→ ACTIVITY
If a line in the records below contains "Interactive", copy that line.

START ENTRIES SUPPLIED

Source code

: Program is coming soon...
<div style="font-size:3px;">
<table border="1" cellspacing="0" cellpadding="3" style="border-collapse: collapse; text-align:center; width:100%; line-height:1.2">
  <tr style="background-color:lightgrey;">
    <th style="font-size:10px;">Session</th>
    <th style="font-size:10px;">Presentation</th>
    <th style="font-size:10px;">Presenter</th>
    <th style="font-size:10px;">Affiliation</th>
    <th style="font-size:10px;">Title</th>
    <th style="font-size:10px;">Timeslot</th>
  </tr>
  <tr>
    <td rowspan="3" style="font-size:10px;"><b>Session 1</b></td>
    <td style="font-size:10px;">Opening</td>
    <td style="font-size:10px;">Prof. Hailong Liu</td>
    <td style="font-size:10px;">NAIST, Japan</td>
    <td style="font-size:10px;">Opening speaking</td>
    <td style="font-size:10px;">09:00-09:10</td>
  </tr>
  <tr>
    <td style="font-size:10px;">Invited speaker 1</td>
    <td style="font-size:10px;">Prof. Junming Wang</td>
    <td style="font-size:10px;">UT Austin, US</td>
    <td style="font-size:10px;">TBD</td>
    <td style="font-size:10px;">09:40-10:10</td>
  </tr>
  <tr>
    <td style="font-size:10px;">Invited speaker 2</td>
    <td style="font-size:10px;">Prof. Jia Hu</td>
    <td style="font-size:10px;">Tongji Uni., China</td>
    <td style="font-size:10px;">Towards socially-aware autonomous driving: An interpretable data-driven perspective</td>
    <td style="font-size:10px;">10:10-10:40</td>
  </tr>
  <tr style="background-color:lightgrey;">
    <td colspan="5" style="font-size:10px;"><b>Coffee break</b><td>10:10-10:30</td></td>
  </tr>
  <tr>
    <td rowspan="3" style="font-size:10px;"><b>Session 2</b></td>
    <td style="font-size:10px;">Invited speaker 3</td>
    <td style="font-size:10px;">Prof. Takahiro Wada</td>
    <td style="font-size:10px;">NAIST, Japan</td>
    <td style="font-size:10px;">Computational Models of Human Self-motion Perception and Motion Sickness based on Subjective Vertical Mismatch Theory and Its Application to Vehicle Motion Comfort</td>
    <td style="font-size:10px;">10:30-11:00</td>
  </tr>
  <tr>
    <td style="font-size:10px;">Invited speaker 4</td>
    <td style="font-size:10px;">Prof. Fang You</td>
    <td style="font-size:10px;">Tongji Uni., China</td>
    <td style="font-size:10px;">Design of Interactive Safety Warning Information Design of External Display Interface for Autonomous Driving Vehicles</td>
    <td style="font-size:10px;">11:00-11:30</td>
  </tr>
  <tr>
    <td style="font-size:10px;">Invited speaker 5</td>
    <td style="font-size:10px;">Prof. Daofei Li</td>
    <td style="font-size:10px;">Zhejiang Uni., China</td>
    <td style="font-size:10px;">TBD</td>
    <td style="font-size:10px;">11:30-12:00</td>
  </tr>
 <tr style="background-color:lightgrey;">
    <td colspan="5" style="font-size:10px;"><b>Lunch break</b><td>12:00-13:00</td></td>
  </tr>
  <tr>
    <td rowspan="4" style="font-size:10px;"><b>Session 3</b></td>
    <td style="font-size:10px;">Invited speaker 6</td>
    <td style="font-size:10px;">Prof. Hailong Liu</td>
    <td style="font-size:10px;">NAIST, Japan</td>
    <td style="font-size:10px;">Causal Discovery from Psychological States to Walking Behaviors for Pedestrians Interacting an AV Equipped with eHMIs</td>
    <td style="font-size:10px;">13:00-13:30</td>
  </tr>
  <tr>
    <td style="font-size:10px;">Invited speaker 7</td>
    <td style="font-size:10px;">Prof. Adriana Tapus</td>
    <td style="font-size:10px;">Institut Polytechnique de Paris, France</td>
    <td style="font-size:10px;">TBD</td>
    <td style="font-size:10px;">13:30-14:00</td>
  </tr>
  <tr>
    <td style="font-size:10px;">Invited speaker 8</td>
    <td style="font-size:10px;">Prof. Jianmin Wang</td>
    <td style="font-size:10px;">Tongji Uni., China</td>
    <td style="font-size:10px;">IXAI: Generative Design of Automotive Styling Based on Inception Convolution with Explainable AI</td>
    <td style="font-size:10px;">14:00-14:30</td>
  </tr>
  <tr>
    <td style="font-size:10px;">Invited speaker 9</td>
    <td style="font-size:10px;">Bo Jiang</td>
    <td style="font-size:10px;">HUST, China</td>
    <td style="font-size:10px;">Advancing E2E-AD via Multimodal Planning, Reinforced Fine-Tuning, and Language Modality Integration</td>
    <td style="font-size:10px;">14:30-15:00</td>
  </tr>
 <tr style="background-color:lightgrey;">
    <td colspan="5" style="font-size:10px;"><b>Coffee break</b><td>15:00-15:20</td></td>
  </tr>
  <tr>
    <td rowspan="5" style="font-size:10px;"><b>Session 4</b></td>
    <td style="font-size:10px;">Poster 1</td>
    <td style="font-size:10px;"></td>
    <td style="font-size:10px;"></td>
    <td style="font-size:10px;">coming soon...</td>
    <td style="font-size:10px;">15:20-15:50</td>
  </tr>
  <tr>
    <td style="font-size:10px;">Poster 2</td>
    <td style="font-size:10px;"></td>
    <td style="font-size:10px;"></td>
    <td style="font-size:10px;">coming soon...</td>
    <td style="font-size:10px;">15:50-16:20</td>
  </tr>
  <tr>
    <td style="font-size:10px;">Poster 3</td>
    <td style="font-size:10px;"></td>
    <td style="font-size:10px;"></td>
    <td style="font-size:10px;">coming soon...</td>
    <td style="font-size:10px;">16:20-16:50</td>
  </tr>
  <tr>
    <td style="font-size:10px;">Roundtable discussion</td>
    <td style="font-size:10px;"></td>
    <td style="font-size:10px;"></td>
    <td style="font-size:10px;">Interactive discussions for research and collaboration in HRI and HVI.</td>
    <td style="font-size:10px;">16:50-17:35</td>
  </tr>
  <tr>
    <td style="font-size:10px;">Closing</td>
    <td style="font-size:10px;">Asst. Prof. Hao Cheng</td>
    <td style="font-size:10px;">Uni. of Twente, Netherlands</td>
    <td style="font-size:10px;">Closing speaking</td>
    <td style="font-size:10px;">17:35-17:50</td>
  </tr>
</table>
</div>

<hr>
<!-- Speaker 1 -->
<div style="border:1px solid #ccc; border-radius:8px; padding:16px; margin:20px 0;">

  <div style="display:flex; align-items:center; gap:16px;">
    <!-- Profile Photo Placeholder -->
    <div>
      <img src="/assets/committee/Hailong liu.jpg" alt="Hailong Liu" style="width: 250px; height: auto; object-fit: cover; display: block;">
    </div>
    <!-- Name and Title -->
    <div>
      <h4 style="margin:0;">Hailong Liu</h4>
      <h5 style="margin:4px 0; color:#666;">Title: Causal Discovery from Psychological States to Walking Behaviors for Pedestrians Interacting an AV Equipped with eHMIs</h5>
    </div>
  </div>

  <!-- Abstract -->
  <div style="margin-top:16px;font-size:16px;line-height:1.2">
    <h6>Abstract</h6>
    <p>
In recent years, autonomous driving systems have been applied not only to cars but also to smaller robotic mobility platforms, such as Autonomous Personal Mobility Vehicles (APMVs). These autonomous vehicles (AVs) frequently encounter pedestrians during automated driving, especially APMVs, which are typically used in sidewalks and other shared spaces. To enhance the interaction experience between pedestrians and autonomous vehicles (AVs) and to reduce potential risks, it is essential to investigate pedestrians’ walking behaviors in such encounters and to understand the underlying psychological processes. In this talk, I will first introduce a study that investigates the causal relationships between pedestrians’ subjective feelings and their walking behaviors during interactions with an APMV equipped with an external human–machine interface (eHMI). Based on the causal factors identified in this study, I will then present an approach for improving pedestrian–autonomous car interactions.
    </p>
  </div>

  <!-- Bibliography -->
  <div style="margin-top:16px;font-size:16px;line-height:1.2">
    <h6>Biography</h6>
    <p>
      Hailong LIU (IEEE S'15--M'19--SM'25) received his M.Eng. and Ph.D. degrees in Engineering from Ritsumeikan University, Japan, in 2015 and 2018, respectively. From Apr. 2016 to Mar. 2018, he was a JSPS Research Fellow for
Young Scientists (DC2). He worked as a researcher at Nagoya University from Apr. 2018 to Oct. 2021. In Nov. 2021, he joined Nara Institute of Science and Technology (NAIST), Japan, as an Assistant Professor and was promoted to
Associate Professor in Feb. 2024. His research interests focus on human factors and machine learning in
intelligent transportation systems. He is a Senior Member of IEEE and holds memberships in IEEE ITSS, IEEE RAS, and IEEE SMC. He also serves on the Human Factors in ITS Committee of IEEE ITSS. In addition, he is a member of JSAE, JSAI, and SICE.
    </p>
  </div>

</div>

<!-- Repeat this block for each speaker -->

END ENTRIES SUPPLIED

→ ANSWER TO THIS EXERCISE
    <td style="font-size:10px;">Design of Interactive Safety Warning Information Design of External Display Interface for Autonomous Driving Vehicles</td>
    <td style="font-size:10px;">Interactive discussions for research and collaboration in HRI and HVI.</td>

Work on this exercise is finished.